B. Fourth Assignment of Error

"APPELLANT'S RIGHT TO A FAIR AND IMPARTIAL TRIAL AS GUARANTEED BY THE UNITED STATES AND OHIO CONSTITUTIONS WAS VIOLATED BY THE MISCONDUCT OF THE PROSECUTOR DURING CLOSING ARGUMENTS."

{¶ 30} In his fourth assignment of error, Appellant asserts that he was denied his right to a fair and impartial trial due to statements the prosecutor made during closing arguments. We disagree.

{¶ 31} In reviewing allegations of prosecutorial misconduct, we must consider the complained-of conduct in the context of the entire trial. State v. Wright, 9th Dist. No. 02CA008179, 2003-Ohio-3511, at ¶ 9. Ultimately, the prosecuting attorney's trial conduct can only be made a ground for error on appeal if the conduct deprives the defendant of a fair trial. State v.
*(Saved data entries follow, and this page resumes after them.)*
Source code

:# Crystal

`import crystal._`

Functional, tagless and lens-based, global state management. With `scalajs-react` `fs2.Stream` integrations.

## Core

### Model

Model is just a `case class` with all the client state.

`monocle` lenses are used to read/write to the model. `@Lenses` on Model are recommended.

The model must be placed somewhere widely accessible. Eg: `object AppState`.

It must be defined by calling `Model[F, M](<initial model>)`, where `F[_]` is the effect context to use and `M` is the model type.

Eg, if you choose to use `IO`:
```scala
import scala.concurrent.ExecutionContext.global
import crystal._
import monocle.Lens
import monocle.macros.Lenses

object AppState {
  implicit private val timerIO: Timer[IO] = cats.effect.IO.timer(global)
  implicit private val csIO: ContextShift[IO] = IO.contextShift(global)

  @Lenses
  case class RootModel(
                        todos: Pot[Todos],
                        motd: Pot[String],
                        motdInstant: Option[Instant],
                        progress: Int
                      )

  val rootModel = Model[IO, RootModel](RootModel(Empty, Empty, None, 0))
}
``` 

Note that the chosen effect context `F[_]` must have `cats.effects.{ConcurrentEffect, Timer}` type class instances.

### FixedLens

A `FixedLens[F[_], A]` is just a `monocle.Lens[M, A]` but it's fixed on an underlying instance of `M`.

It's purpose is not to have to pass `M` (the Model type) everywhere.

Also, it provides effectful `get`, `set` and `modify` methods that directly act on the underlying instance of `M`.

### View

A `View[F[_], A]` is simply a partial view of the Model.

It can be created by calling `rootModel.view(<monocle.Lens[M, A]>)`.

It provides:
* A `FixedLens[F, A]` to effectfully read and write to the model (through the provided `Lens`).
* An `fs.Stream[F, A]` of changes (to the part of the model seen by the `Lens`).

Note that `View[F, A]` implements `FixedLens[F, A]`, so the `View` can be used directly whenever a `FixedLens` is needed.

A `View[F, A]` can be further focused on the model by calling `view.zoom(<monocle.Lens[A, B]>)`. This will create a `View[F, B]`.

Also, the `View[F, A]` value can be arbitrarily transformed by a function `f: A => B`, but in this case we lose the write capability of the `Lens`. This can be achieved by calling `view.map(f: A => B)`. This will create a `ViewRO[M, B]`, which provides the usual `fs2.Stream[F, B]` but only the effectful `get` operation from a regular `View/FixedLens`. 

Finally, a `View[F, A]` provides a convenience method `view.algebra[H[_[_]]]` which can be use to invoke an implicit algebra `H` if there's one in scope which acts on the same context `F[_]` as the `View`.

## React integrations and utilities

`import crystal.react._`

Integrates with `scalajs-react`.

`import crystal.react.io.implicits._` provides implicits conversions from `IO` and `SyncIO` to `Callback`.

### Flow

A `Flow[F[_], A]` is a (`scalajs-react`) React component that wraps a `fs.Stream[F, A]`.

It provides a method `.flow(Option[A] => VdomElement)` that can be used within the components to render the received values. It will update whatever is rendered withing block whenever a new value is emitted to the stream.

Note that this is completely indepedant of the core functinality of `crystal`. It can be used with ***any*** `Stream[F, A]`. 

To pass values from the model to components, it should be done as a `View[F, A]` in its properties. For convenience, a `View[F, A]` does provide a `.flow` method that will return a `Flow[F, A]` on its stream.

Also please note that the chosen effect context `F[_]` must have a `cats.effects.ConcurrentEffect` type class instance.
Apanovitch (1987), 33 Ohio St.3d 19, 24. "In deciding whether a prosecutor's conduct rises to the level of prosecutorial misconduct, a reviewing court must determine if the remarks were improper, and, if so, whether they actually prejudiced the substantial rights of the defendant." State v. Overholt, 9th Dist. No 02CA0108-M, 2003-Ohio-3500, at ¶ 47. The defendant must demonstrate that there is a reasonable probability, that, but for the prosecutor's misconduct, the result of the proceeding would have been different. Id.
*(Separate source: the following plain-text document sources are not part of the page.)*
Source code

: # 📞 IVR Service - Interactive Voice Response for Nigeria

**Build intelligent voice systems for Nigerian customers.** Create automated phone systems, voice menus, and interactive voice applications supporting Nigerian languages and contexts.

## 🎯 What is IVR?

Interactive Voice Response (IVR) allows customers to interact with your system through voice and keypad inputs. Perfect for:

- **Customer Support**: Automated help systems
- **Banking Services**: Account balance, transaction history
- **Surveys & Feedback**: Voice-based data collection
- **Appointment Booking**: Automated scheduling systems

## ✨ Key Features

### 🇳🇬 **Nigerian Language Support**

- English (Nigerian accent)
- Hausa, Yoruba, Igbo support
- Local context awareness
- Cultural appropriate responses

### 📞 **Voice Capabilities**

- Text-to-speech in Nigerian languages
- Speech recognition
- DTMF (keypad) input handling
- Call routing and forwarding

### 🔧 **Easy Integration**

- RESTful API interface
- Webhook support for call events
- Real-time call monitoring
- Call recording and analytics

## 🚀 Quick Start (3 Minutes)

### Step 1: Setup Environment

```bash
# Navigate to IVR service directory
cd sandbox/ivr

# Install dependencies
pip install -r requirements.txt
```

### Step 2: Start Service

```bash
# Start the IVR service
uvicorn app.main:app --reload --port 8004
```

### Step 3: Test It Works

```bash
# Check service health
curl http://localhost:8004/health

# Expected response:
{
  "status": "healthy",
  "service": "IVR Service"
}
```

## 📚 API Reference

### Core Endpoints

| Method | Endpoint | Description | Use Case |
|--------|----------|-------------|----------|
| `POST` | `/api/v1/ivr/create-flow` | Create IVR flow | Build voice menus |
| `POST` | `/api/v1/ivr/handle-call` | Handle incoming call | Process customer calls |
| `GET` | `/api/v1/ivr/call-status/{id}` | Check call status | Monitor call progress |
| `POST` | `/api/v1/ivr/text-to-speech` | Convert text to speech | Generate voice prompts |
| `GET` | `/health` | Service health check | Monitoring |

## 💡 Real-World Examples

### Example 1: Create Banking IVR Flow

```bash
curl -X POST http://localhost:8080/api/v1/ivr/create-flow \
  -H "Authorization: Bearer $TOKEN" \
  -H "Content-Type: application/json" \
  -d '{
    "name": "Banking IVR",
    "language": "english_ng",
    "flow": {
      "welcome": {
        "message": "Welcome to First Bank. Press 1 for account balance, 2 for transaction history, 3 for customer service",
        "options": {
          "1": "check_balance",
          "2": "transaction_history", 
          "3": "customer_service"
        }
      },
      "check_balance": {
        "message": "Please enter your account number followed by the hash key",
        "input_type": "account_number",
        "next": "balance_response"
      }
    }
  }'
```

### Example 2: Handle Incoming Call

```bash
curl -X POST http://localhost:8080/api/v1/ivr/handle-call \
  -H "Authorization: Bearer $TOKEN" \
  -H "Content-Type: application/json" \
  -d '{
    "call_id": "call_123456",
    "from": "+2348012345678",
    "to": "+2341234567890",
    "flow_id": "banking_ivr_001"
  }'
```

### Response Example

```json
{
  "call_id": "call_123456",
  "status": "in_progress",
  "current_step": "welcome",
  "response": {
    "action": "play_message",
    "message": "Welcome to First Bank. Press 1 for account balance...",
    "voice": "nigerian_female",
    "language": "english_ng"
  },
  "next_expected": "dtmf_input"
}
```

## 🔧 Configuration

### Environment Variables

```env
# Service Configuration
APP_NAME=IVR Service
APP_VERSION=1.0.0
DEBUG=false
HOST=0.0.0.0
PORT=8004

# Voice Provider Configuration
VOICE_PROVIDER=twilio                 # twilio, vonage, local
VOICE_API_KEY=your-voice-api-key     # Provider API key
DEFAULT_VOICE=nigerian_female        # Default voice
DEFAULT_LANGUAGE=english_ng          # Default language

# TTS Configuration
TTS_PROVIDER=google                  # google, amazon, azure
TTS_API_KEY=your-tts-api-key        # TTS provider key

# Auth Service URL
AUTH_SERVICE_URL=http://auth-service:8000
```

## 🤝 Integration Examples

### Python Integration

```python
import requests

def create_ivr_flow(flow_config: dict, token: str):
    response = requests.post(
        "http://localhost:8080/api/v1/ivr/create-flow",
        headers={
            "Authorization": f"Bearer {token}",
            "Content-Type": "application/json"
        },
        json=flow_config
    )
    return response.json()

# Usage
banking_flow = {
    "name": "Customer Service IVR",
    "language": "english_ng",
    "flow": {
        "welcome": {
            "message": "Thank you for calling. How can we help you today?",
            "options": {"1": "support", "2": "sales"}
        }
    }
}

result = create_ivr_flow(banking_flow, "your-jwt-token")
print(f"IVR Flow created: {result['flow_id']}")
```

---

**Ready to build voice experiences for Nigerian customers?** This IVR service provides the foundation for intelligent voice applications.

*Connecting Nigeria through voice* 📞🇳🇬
{¶ 32} Counsel is afforded wide latitude during closing arguments to present the most convincing position. State v. Suttles (Nov. 15, 2000), 9th Dist. No. 19453, at *5. It is proper for the prosecution to comment upon the evidence in closing argument and to state the appropriate conclusions to be drawn. State v. Strobel (1988), 51 Ohio App.3d 31, 39; State v. Draughn (1992), 76 Ohio App.3d 664, 670. The prosecution may urge its theory of what the evidence indicates, so long as it does not mislead the jury. State v. Malone (Sept. 24, 1986), 9th Dist. Nos. 12533 12542, at *5. Furthermore, "[i]solated comments by a prosecutor are not to be taken out of context and given their most damaging meaning." Overholt at ¶ 47, quoting State v. Hill (1996), 75 Ohio St.3d 195, 204.
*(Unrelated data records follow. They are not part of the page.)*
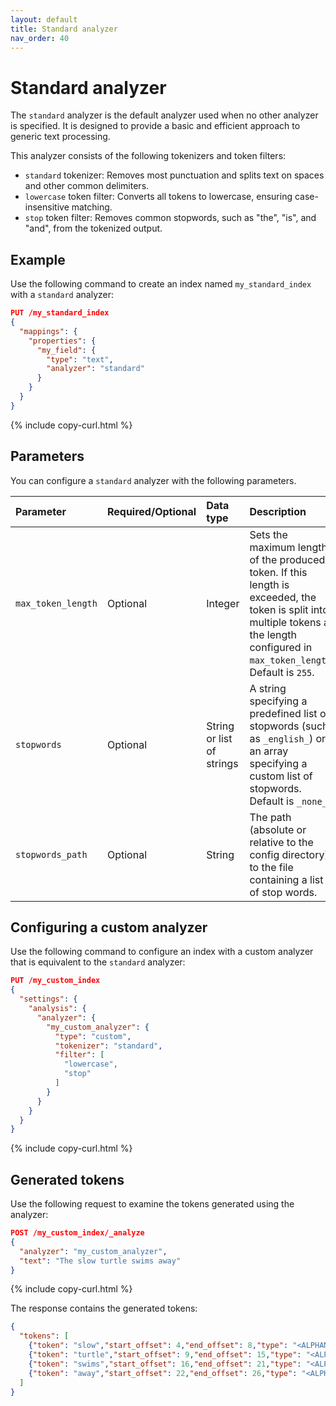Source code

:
 ```yaml
---
layout: default
title: Standard analyzer
nav_order: 40
---
```


# Standard analyzer

The `standard` analyzer is the default analyzer used when no other analyzer is specified. It is designed to provide a basic and efficient approach to generic text processing.

This analyzer consists of the following tokenizers and token filters:

- `standard` tokenizer: Removes most punctuation and splits text on spaces and other common delimiters.
- `lowercase` token filter: Converts all tokens to lowercase, ensuring case-insensitive matching.
- `stop` token filter: Removes common stopwords, such as "the", "is", and "and", from the tokenized output.

## Example 

Use the following command to create an index named `my_standard_index` with a `standard` analyzer:

```json
PUT /my_standard_index
{
  "mappings": {
    "properties": {
      "my_field": {
        "type": "text",
        "analyzer": "standard"  
      }
    }
  }
}
```
{% include copy-curl.html %}

## Parameters

You can configure a `standard` analyzer with the following parameters.

Parameter | Required/Optional | Data type | Description
:--- | :--- | :--- | :--- 
`max_token_length` | Optional | Integer | Sets the maximum length of the produced token. If this length is exceeded, the token is split into multiple tokens at the length configured in `max_token_length`. Default is `255`.
`stopwords` | Optional | String or list of strings | A string specifying a predefined list of stopwords (such as `_english_`) or an array specifying a custom list of stopwords. Default is `_none_`.
`stopwords_path` | Optional | String | The path (absolute or relative to the config directory) to the file containing a list of stop words.


## Configuring a custom analyzer

Use the following command to configure an index with a custom analyzer that is equivalent to the `standard` analyzer:

```json
PUT /my_custom_index
{
  "settings": {
    "analysis": {
      "analyzer": {
        "my_custom_analyzer": {
          "type": "custom",
          "tokenizer": "standard",
          "filter": [
            "lowercase", 
            "stop"
          ]
        }
      }
    }
  }
}
```
{% include copy-curl.html %}

## Generated tokens

Use the following request to examine the tokens generated using the analyzer:

```json
POST /my_custom_index/_analyze
{
  "analyzer": "my_custom_analyzer",
  "text": "The slow turtle swims away"
}
```
{% include copy-curl.html %}

The response contains the generated tokens:

```json
{
  "tokens": [
    {"token": "slow","start_offset": 4,"end_offset": 8,"type": "<ALPHANUM>","position": 1},
    {"token": "turtle","start_offset": 9,"end_offset": 15,"type": "<ALPHANUM>","position": 2},
    {"token": "swims","start_offset": 16,"end_offset": 21,"type": "<ALPHANUM>","position": 3},
    {"token": "away","start_offset": 22,"end_offset": 26,"type": "<ALPHANUM>","position": 4}
  ]
}
```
{¶ 33} Appellant argues that the assistant prosecutor made a statement during closing arguments that prejudiced his right to a fair trial. Appellant references the following portion of the closing argument:

"[PROSECUTOR:] Detective Tlumac — this in interesting. He leaves a message for the defendant. Defendant calls him back and in that conversation says, `I was out of town.'

"Now, this is not a case with an alibi defense. When you want to say you were somewhere else, under the law you have to file an alibi to say where you were. That's never been done so the defendant is not alleging in this case that he wasn't there. No alibi has been filed or presented.

"[DEFENSE COUNSEL:] Objection, Your Honor.

"THE COURT: Overruled."

The prosecutor then proceeded to state the following:

"[PROSECUTOR:] But the defendant tells the detective I was out of town. The detective said, `You know what? We need to talk about this.'

"Okay. They schedule a meeting for [May] 9th. Guess what happens? He doesn't show up."

{¶ 34} Appellant maintains that this statement "implies that appellant had a burden to present evidence of his whereabouts and thus must prove innocence to the jury." Appellant continues, "By implying or by creating the impression to the jury that appellant had to prove something * * * in this matter the appellee, by and through the prosecutor, misinformed the jury on the requirements of the law and severely prejudiced appellants' right to receive a fair and impartial jury."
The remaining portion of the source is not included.